(Stored items)
※
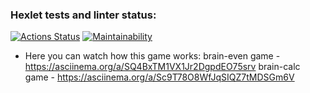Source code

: ### Hexlet tests and linter status:
[![Actions Status](https://github.com/gonpaul/frontend-project-80/actions/workflows/hexlet-check.yml/badge.svg)](https://github.com/gonpaul/frontend-project-80/actions)
[![Maintainability](https://api.codeclimate.com/v1/badges/7deea9d793410d676c7a/maintainability)](https://codeclimate.com/github/gonpaul/frontend-project-80/maintainability)
  
- Here you can watch how this game works: 
brain-even game - https://asciinema.org/a/SQ4BxTM1VX1Jr2DgpdEO75srv
brain-calc game - https://asciinema.org/a/Sc9T78O8WfJqSIQZ7tMDSGm6V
※
> [Work order]
Do not include images; quote all of the entries above exactly.

> [Exercise result]
Source code

: ### Hexlet tests and linter status:
[![Actions Status](https://github.com/gonpaul/frontend-project-80/actions/workflows/hexlet-check.yml/badge.svg)](https://github.com/gonpaul/frontend-project-80/actions)
[![Maintainability](https://api.codeclimate.com/v1/badges/7deea9d793410d676c7a/maintainability)](https://codeclimate.com/github/gonpaul/frontend-project-80/maintainability)
  
- Here you can watch how this game works: 
brain-even game - https://asciinema.org/a/SQ4BxTM1VX1Jr2DgpdEO75srv
brain-calc game - https://asciinema.org/a/Sc9T78O8WfJqSIQZ7tMDSGm6V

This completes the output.